Reproducing Another Win?
Ian Williams Up For Big Book Prize
By
Stephen Weir
Trinidadian
born Ian Williams is considered to be one of the country’s top poets. However, he is in the news these days for
Reproduction, his first novel. The
38-year old’s book tells the story of three generations of a Caribbean Canadian
family living Toronto.
Reproduction
is one of five novels that have made the $60,000 First Novel Award. Given out annually by Amazon Canada and The
Walrus Magazine, the prize honours the achievements of Canadian authors and
their debut novels.
Williams
left T&T in 1988 and moved to Brampton with his older brother and
parents.
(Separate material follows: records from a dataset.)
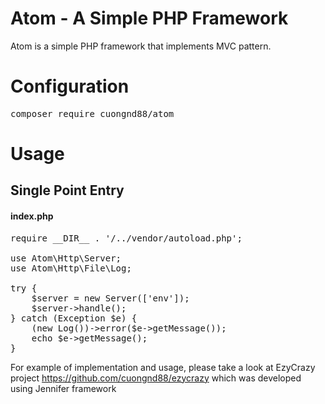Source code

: # Atom - A Simple PHP Framework

Atom is a simple PHP framework that implements MVC pattern.

# Configuration
<pre>
composer require cuongnd88/atom
</pre>
# Usage
## Single Point Entry
#### index.php
<pre>
require __DIR__ . '/../vendor/autoload.php';

use Atom\Http\Server;
use Atom\Http\File\Log;

try {
    $server = new Server(['env']);
    $server->handle();
} catch (Exception $e) {
    (new Log())->error($e->getMessage());
    echo $e->getMessage();
}
</pre>

For example of implementation and usage, please take a look at EzyCrazy project https://github.com/cuongnd88/ezycrazy which was developed using Jennifer framework
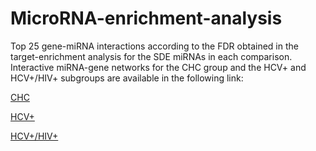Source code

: # MicroRNA-enrichment-analysis

Top 25 gene-miRNA interactions according to the FDR obtained in the target-enrichment analysis for the SDE miRNAs in each comparison. Interactive miRNA-gene networks for the CHC group and the HCV+ and HCV+/HIV+ subgroups are available in the following link:

[CHC](https://valvapamela.github.io/MicroRNA-enrichment-analysis/NETWORK_CHC.html)

[HCV+](https://valvapamela.github.io/MicroRNA-enrichment-analysis/NETWORK_HCV.html)

[HCV+/HIV+](https://valvapamela.github.io/MicroRNA-enrichment-analysis/NETWORK_HCV_HIV.html)


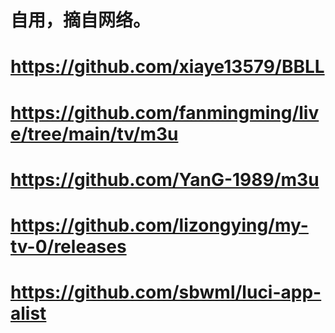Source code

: # 自用，摘自网络。
# https://github.com/xiaye13579/BBLL
# https://github.com/fanmingming/live/tree/main/tv/m3u
# https://github.com/YanG-1989/m3u
# https://github.com/lizongying/my-tv-0/releases
# https://github.com/sbwml/luci-app-alist
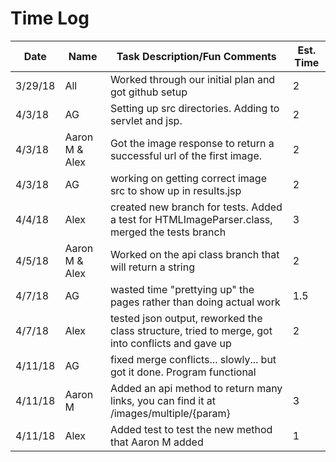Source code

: # Time Log

| Date | Name | Task Description/Fun Comments | Est. Time |
|------|------|-------|-------|
| 3/29/18 | All | Worked through our initial plan and got github setup | 2 |
| 4/3/18 | AG | Setting up src directories. Adding to servlet and jsp. | 2 |
| 4/3/18 | Aaron M & Alex | Got the image response to return a successful url of the first image. | 2 |
| 4/3/18 | AG | working on getting correct image src to show up in results.jsp | 2 |
| 4/4/18 | Alex | created new branch for tests. Added a test for HTMLImageParser.class, merged the tests branch | 3 |
| 4/5/18 | Aaron M & Alex | Worked on the api class branch that will return a string | 2 |
| 4/7/18 | AG | wasted time "prettying up" the pages rather than doing actual work | 1.5 |
| 4/7/18 | Alex | tested json output, reworked the class structure, tried to merge, got into conflicts and gave up | 2 |
| 4/11/18 | AG | fixed merge conflicts... slowly... but got it done. Program functional |  |
| 4/11/18 | Aaron M | Added an api method to return many links, you can find it at /images/multiple/{param} | 3 |
| 4/11/18 | Alex| Added test to test the new method that Aaron M added | 1 |
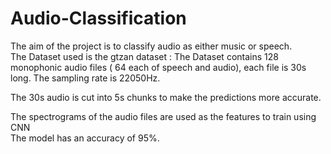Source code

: # Audio-Classification
The aim of the project is to classify audio as either music or speech.  
The Dataset used is the gtzan dataset : The Dataset contains 128 monophonic audio files ( 64 each of speech and audio), each file is 30s long. The sampling rate is 22050Hz.  

The 30s audio is cut into 5s chunks to make the predictions more accurate.

The spectrograms of the audio files are used as the features to train using CNN  
The model has an accuracy of 95%.
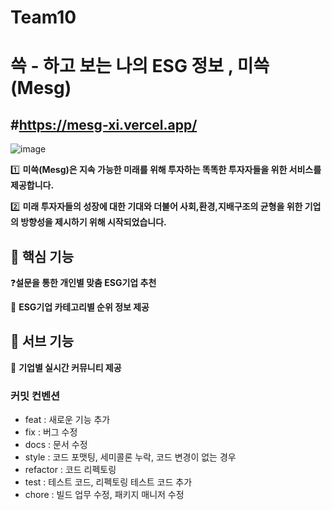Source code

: # Team10

# 쓱 - 하고 보는 나의 ESG 정보 , 미쓱(Mesg)
#https://mesg-xi.vercel.app/
---
![image](https://github.com/2023-Ganzithon/Team10/assets/126189239/fed58ec3-df63-4a36-941e-c532cfb2a139)


1️⃣ **미쓱(Mesg)은 지속 가능한 미래를 위해 투자하는 똑똑한 투자자들을 위한 서비스를 제공합니다.** 

2️⃣ **미래 투자자들의 성장에 대한 기대와 더불어 사회,환경,지배구조의 균형을 위한 기업의 방향성을 제시하기 위해 시작되었습니다.**

## 📲 핵심 기능

❓**설문을 통한 개인별 맞춤 ESG기업 추천**

🔢 **ESG기업 카테고리별 순위 정보 제공**

## 📲 서브 기능

💬 **기업별 실시간 커뮤니티 제공**
### 커밋 컨벤션

- feat : 새로운 기능 추가
- fix : 버그 수정
- docs : 문서 수정
- style : 코드 포맷팅, 세미콜론 누락, 코드 변경이 없는 경우
- refactor : 코드 리펙토링
- test : 테스트 코드, 리펙토링 테스트 코드 추가
- chore : 빌드 업무 수정, 패키지 매니저 수정

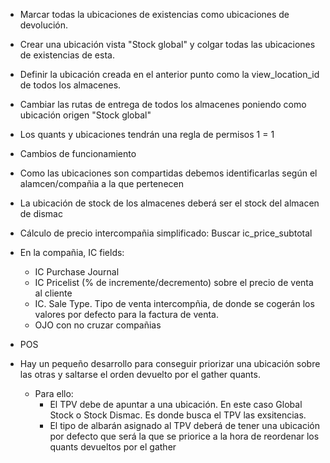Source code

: * Marcar todas la ubicaciones de existencias como ubicaciones de devolución.
* Crear una ubicación vista "Stock global" y colgar todas las ubicaciones de existencias de esta.
* Definir la ubicación creada en el anterior punto como la view_location_id de todos los almacenes.
* Cambiar las rutas de entrega de todos los almacenes poniendo como ubicación origen "Stock global"
* Los quants y ubicaciones tendrán una regla de permisos 1 = 1

* Cambios de funcionamiento
* Como las ubicaciones son compartidas debemos identificarlas según el alamcen/compañia a la que pertenecen
* La ubicación de stock de los almacenes deberá ser el stock del almacen de dismac
* Cálculo de precio intercompañia simplificado: Buscar ic_price_subtotal
* En la compañia, IC fields:
    - IC Purchase Journal
    - IC Pricelist (% de incremente/decremento) sobre el precio de venta al cliente
    - IC. Sale Type. Tipo de venta intercompñia, de donde se cogerán los valores por defecto para la factura de venta.
    - OJO con no cruzar compañias


    


* POS
* Hay un pequeño desarrollo para conseguir priorizar una ubicación sobre las otras y saltarse el orden devuelto por el gather quants.
    - Para ello: 
        - El TPV debe de apuntar a una ubicación. En este caso Global Stock o Stock Dismac. Es donde busca el TPV las exsitencias.
        - El tipo de albarán asignado al TPV deberá de tener una ubicación por defecto que será la que se priorice a  la hora de reordenar los quants devueltos por el gather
He turned out to be a brilliant
student earning his doctorate in English from the University of Toronto at just
25 years of age. He is currently an assistant professor of poetry in the
Creative Writing program at the University of British Columbia.
His
first book, You Know Who You Are, was a finalist for the ReLit Poetry
Prize. His poetry collection, Personals,
was shortlisted for the Griffin Poetry Prize. A short story
collection, Not Anyone’s Anything, won the Danuta Gleed Literary Award for
the best first collection of short fiction in Canada. CBC named him as one of
ten Canadian writers to watch.
The
five nominated books are:
- The Amateurs, Liz Harmer
- Searching for Terry Punchout, Tyler Hellard
- Little Fish, Casey Plett
- Split Tooth, Tanya Tagaq
- Jonny Appleseed, Joshua Whitehead
- Reproduction, Ian Williams
The
winner will be announced at the annual Amazon Canada First Novel Award
ceremony on Wednesday, May 22, at the Globe and Mail Centre
in Toronto. This year's panel of judges is composed of Diane
Schoemperlen, a Governor General Award–winning author of 14 books,
including This Is Not My Life which was shortlisted for the 2017 RBC
Taylor Prize; Quebec’s Dimitri Nasrallah, and novelist Hugh MacLennan.